Document images with source code:
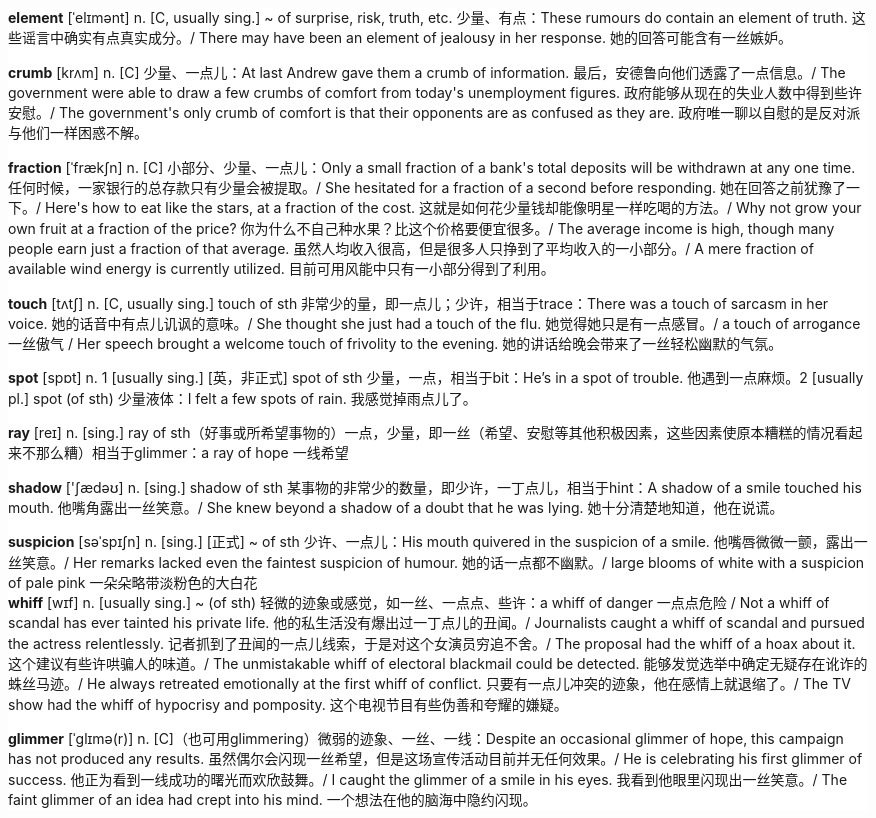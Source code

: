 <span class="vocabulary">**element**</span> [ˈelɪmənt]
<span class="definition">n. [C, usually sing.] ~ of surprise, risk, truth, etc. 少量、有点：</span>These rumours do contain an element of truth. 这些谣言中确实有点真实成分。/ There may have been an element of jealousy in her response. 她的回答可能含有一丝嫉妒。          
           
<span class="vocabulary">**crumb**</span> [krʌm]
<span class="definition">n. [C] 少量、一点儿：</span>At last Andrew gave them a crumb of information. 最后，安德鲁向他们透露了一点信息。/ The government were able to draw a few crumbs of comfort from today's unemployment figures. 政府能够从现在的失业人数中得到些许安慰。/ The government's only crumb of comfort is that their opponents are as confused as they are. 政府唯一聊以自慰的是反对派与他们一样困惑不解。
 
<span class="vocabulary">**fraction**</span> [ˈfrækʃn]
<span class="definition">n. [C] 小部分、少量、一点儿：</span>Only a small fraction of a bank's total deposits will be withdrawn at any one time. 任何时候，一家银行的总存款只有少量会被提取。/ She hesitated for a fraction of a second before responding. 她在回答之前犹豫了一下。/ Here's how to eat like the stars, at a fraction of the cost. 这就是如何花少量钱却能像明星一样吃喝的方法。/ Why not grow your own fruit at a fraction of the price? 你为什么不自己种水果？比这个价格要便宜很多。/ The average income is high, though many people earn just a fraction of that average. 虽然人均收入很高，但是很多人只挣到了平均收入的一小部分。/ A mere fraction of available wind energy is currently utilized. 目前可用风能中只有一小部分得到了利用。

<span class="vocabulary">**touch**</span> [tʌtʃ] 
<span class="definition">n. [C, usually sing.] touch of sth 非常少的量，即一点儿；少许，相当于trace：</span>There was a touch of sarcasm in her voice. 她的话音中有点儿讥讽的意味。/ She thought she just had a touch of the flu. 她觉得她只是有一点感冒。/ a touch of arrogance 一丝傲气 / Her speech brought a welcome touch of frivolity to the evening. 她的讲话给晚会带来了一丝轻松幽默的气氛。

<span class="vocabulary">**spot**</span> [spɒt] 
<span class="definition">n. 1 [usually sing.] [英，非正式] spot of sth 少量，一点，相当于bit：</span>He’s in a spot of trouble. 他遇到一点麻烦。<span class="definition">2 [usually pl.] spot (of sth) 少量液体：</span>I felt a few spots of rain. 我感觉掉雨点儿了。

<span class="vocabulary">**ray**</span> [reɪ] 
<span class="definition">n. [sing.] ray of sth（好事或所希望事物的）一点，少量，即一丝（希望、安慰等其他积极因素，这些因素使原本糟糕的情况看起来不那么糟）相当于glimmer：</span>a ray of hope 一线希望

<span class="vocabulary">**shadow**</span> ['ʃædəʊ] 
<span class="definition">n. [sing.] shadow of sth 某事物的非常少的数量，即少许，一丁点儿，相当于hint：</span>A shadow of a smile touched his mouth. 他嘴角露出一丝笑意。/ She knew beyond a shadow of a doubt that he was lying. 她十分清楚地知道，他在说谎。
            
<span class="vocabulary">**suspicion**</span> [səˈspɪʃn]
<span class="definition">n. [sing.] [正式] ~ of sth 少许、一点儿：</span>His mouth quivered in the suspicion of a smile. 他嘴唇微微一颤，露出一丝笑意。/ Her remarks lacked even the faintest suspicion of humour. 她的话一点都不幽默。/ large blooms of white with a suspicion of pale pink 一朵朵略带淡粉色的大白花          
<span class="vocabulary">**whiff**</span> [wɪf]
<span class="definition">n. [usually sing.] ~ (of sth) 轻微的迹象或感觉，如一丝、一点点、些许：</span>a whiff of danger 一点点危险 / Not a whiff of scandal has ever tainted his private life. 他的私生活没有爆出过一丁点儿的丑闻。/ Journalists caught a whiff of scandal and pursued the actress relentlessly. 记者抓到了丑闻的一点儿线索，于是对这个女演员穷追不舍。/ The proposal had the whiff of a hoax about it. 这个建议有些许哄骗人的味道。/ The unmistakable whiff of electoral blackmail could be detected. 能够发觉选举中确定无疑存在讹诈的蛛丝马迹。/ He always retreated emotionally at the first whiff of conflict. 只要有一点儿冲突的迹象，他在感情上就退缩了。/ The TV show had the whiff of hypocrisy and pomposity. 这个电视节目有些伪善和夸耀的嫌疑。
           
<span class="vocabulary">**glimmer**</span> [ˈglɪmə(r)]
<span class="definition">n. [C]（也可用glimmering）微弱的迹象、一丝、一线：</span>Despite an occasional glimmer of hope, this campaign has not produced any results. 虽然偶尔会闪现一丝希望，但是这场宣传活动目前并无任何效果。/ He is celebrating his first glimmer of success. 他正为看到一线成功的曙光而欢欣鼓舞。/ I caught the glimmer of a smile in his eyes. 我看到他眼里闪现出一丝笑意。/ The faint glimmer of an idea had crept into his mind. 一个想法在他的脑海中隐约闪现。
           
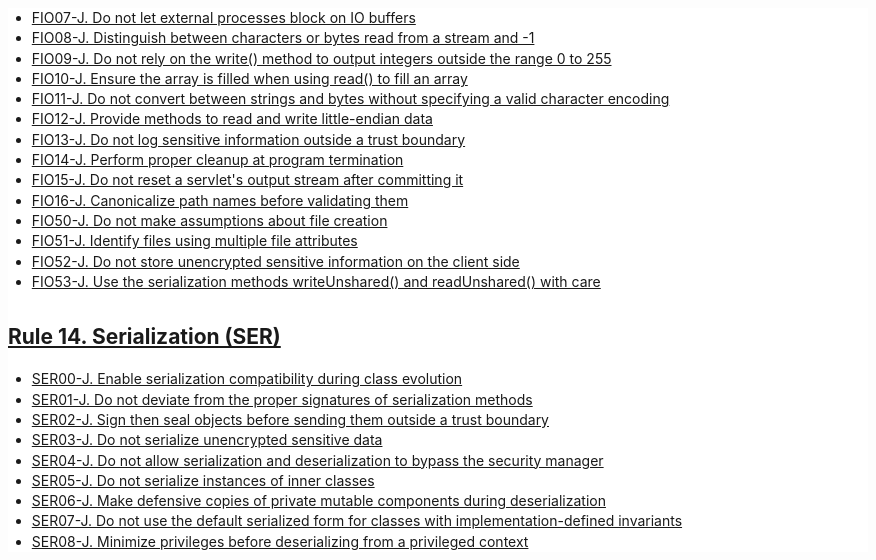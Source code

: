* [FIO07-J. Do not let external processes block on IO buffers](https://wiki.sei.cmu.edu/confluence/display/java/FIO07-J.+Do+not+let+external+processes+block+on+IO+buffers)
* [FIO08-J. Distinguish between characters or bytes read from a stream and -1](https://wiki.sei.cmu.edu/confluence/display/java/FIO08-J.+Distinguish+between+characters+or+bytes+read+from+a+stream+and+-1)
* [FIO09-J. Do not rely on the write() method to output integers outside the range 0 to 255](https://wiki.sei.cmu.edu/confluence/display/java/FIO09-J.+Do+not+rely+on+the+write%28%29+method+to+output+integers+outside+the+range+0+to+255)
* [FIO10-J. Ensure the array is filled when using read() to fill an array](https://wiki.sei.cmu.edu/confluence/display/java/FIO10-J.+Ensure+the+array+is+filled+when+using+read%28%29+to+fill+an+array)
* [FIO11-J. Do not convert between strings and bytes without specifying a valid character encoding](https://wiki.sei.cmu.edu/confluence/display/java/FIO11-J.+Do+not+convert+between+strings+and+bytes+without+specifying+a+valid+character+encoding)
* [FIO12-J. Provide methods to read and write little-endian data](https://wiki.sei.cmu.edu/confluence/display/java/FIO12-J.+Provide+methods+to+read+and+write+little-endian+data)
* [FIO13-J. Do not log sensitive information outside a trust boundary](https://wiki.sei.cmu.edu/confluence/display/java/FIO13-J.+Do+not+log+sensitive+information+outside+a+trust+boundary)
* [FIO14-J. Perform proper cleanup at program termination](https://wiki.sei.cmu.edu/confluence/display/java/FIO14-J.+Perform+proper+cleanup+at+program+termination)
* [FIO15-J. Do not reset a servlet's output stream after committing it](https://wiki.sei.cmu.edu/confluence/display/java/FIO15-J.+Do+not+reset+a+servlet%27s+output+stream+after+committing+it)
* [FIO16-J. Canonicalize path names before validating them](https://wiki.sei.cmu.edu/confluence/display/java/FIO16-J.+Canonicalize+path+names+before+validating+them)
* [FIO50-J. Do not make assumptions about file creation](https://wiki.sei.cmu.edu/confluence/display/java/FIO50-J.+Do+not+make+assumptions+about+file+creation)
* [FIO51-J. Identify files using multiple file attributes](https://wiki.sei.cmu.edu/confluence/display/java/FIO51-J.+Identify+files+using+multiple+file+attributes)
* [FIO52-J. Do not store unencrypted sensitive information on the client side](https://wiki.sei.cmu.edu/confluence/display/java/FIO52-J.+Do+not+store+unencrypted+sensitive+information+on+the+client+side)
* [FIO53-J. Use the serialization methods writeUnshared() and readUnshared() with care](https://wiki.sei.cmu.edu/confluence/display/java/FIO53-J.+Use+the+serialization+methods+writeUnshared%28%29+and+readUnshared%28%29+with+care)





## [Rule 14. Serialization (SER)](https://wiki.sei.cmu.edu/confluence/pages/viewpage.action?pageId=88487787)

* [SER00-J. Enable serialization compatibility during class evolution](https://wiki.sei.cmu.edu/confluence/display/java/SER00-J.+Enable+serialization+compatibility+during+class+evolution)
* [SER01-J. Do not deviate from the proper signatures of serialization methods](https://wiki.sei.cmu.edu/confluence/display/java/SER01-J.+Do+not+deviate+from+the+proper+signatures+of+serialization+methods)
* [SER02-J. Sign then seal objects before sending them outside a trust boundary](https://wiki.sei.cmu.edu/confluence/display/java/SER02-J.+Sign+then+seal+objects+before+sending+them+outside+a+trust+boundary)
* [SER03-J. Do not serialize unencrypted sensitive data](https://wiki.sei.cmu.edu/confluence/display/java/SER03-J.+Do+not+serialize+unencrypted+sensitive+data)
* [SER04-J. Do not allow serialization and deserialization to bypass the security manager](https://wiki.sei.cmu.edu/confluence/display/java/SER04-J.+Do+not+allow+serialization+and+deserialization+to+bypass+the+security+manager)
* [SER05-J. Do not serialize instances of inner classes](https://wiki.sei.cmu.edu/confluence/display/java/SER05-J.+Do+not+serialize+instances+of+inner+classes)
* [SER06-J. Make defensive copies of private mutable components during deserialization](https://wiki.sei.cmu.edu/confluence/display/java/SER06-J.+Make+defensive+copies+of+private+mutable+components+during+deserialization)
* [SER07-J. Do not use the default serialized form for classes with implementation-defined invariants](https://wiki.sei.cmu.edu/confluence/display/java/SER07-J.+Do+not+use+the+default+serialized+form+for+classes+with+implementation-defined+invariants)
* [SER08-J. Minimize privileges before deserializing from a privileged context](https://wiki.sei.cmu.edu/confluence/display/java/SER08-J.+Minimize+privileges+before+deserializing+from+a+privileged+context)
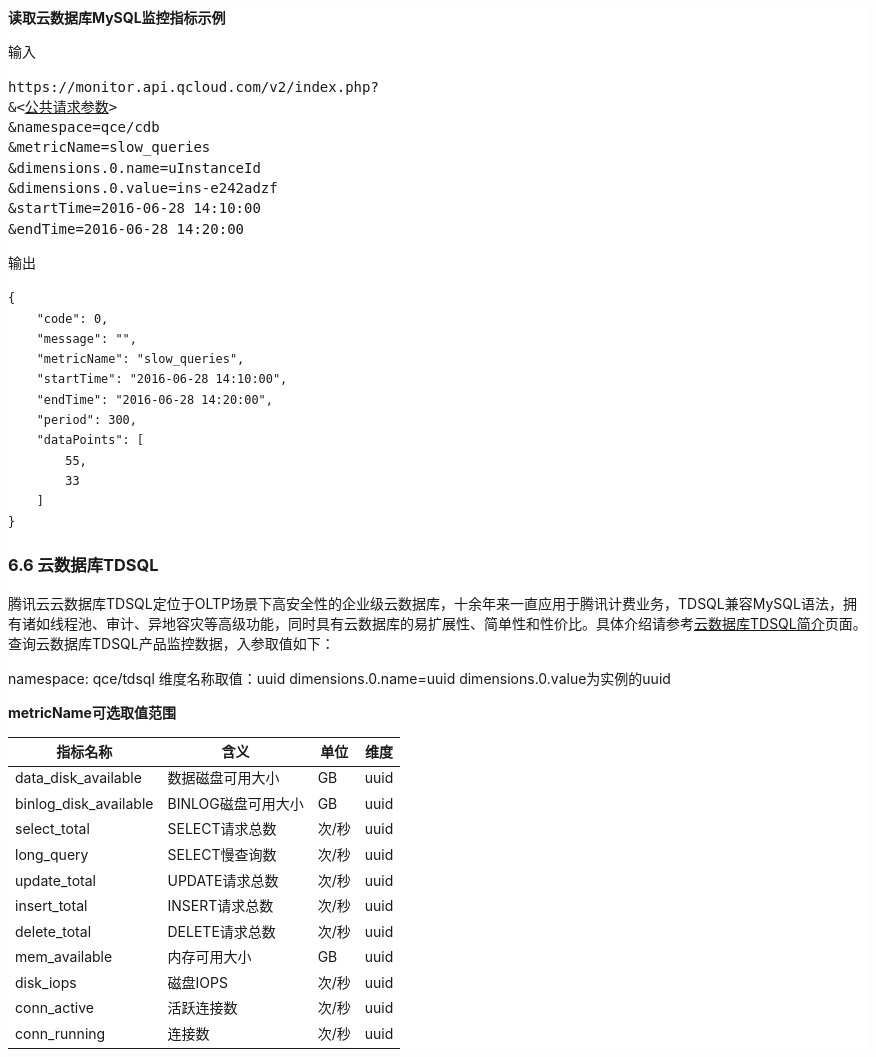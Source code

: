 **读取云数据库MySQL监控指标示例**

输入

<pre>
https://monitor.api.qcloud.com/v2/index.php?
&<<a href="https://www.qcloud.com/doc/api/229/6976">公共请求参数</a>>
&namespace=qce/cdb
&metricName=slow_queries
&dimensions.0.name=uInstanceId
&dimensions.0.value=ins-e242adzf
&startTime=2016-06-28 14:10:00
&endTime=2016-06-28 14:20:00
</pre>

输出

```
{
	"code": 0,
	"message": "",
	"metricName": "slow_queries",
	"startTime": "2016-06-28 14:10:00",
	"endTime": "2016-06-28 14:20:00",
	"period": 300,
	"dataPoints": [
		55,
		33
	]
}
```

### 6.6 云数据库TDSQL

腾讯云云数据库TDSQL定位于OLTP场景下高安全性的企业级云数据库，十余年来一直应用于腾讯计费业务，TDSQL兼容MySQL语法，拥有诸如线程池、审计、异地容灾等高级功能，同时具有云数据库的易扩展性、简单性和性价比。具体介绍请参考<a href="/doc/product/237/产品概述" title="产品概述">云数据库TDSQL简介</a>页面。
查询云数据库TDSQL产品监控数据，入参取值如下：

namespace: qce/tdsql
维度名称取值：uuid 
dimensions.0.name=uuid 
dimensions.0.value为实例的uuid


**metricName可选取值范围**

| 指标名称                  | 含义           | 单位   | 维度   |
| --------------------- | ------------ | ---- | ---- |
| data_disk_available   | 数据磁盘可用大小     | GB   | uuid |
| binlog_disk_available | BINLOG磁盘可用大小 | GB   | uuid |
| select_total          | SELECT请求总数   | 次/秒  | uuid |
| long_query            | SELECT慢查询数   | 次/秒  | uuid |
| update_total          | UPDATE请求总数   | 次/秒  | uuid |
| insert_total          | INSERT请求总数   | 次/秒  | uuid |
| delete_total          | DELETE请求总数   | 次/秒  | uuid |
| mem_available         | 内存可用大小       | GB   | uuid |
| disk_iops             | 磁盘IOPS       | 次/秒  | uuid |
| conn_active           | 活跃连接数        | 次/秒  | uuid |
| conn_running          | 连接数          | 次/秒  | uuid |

* [Exercise brief]: Check each line of the data above for the word "element", then state how many lines have it. Give the number alone.

* [Result]: 2